Provided data =
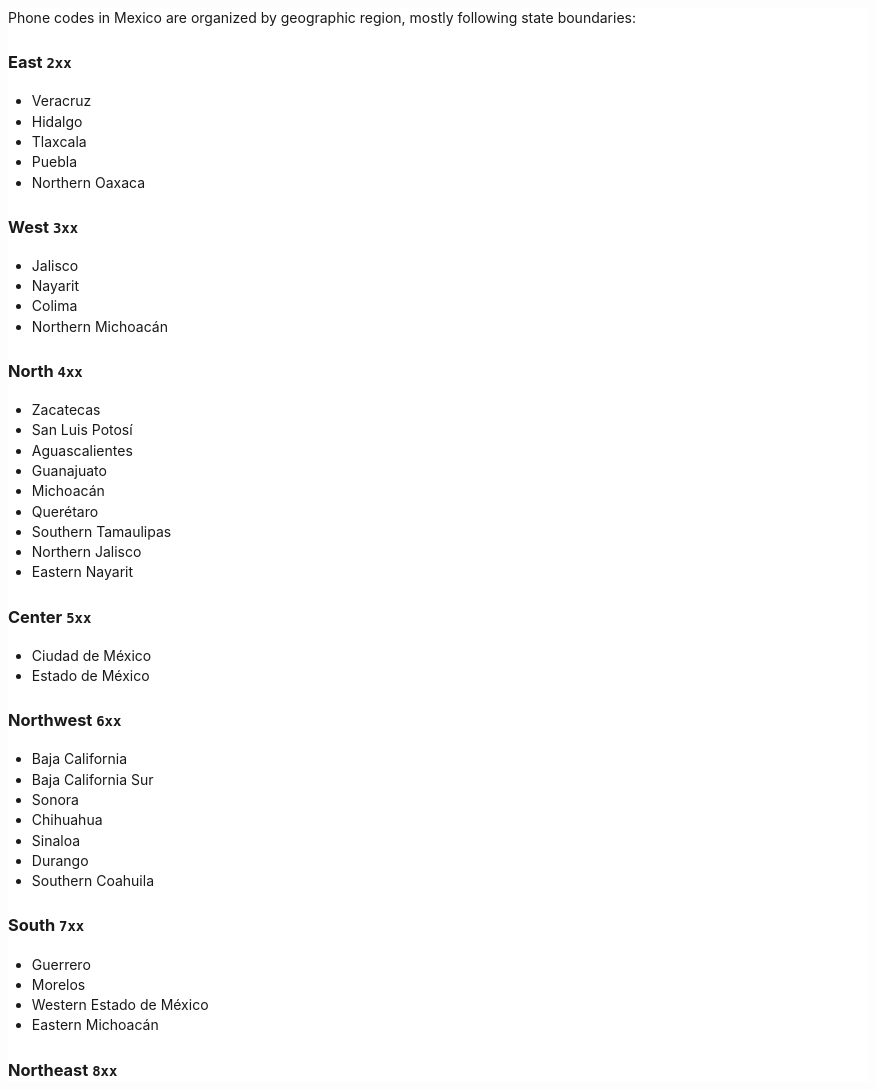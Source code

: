 Phone codes in Mexico are organized by geographic region, mostly following state boundaries:

### East `2xx`

- Veracruz
- Hidalgo
- Tlaxcala
- Puebla
- Northern Oaxaca

### West `3xx`

- Jalisco
- Nayarit
- Colima
- Northern Michoacán

### North `4xx`

- Zacatecas
- San Luis Potosí
- Aguascalientes
- Guanajuato
- Michoacán
- Querétaro
- Southern Tamaulipas
- Northern Jalisco
- Eastern Nayarit

### Center `5xx`

- Ciudad de México
- Estado de México

### Northwest `6xx`

- Baja California
- Baja California Sur
- Sonora
- Chihuahua
- Sinaloa
- Durango
- Southern Coahuila

### South `7xx`

- Guerrero
- Morelos
- Western Estado de México
- Eastern Michoacán

### Northeast `8xx`
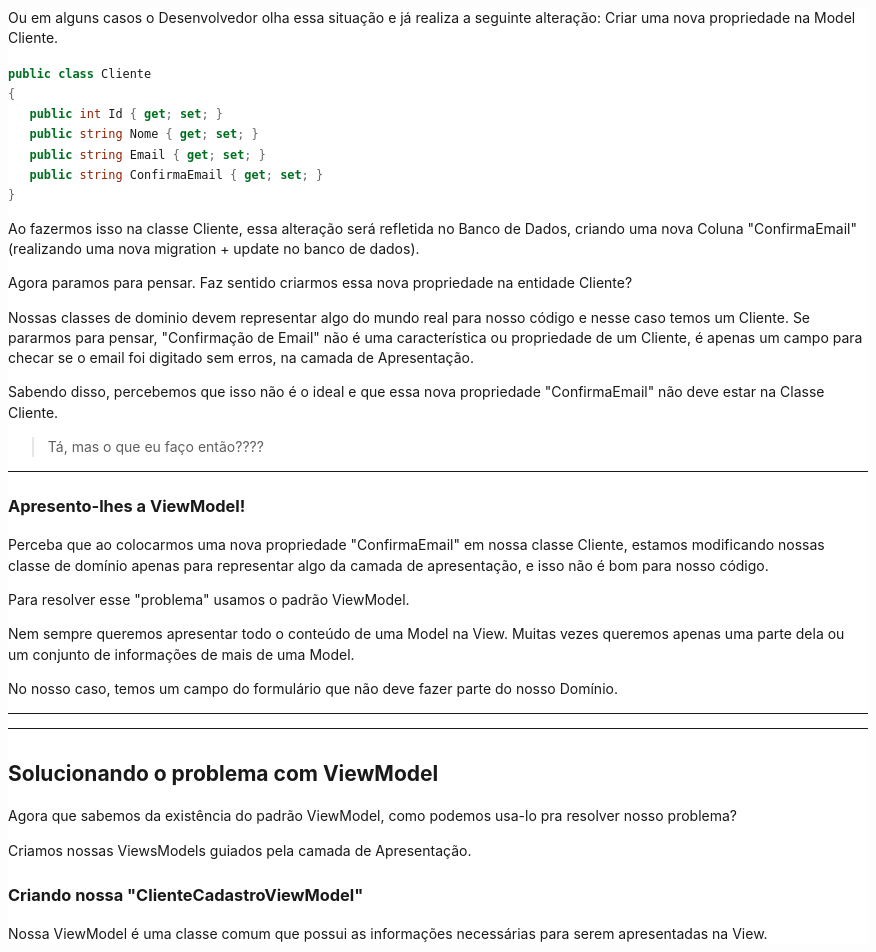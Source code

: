 Ou em alguns casos o Desenvolvedor olha essa situação e já realiza a seguinte alteração: Criar uma nova propriedade na Model Cliente.

```csharp
public class Cliente
{
   public int Id { get; set; }
   public string Nome { get; set; }
   public string Email { get; set; }
   public string ConfirmaEmail { get; set; }
}
```

Ao fazermos isso na classe Cliente, essa alteração será refletida no Banco de Dados, criando uma nova Coluna "ConfirmaEmail" (realizando uma nova migration + update no banco de dados).

Agora paramos para pensar. Faz sentido criarmos essa nova propriedade na entidade Cliente?

Nossas classes de dominio devem representar algo do mundo real para nosso código e nesse caso temos um Cliente. Se pararmos para pensar, "Confirmação de Email" não é uma característica ou propriedade de um Cliente, é apenas um campo para checar se o email foi digitado sem erros, na camada de Apresentação.

Sabendo disso, percebemos que isso não é o ideal e que essa nova propriedade "ConfirmaEmail" não deve estar na Classe Cliente.

> Tá, mas o que eu faço então????

---

### Apresento-lhes a ViewModel!

Perceba que ao colocarmos uma nova propriedade "ConfirmaEmail" em nossa classe Cliente, estamos modificando nossas classe de domínio apenas para representar algo da camada de apresentação, e isso não é bom para nosso código.

Para resolver esse "problema" usamos o padrão ViewModel.

Nem sempre queremos apresentar todo o conteúdo de uma Model na View. Muitas vezes queremos apenas uma parte dela ou um conjunto de informações de mais de uma Model.

No nosso caso, temos um campo do formulário que não deve fazer parte do nosso Domínio.

---
---

## Solucionando o problema com ViewModel

Agora que sabemos da existência do padrão ViewModel, como podemos usa-lo pra resolver nosso problema?

Criamos nossas ViewsModels guiados pela camada de Apresentação.

### Criando nossa "ClienteCadastroViewModel"

Nossa ViewModel é uma classe comum que possui as informações necessárias para serem apresentadas na View.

Your goal = Please copy out each line of the data in which the word "padrão" occurs.

Problem solution =
Para resolver esse "problema" usamos o padrão ViewModel.
Agora que sabemos da existência do padrão ViewModel, como podemos usa-lo pra resolver nosso problema?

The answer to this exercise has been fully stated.